RECORDED DATA below:
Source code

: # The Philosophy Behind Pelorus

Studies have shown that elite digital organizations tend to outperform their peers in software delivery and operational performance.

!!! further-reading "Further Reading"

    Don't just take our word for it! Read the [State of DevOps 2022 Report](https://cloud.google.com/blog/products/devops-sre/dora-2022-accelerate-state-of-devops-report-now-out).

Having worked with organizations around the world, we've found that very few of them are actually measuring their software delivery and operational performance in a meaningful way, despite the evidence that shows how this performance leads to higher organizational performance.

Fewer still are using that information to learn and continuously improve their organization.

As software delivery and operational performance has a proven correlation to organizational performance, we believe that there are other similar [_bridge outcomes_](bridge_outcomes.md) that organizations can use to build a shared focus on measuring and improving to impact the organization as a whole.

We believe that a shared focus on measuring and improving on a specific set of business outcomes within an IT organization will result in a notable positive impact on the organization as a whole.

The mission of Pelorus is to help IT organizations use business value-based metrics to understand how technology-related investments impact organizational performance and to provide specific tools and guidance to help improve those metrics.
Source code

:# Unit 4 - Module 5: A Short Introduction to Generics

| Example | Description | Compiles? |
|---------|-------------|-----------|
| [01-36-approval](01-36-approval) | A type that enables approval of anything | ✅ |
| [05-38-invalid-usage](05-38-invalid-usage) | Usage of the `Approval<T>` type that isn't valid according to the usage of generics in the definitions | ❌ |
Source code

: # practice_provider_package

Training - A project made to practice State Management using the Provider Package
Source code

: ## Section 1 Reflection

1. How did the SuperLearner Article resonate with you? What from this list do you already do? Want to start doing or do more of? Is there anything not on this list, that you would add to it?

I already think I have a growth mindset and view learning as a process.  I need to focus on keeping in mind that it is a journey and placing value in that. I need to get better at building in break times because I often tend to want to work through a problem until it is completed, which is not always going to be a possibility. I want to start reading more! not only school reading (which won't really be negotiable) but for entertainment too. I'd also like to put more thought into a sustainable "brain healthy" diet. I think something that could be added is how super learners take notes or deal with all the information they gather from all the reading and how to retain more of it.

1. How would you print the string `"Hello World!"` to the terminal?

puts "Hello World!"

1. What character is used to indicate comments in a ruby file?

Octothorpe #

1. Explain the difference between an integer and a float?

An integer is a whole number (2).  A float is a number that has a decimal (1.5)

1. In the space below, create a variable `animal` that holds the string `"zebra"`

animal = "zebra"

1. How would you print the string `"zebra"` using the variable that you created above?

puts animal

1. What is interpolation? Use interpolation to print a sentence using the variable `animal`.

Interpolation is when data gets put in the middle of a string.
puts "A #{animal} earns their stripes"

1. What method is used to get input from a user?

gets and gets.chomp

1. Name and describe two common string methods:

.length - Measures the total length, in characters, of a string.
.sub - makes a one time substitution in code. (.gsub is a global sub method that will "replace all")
End of RECORDED DATA.
**WHAT IS BEING ASKED**
For this exercise, please output exactly the lines above starting at the line with "Fewer still are" and ending at the line with "We believe that a", ends included.

**RESPONSE**
Fewer still are using that information to learn and continuously improve their organization.

As software delivery and operational performance has a proven correlation to organizational performance, we believe that there are other similar [_bridge outcomes_](bridge_outcomes.md) that organizations can use to build a shared focus on measuring and improving to impact the organization as a whole.

We believe that a shared focus on measuring and improving on a specific set of business outcomes within an IT organization will result in a notable positive impact on the organization as a whole.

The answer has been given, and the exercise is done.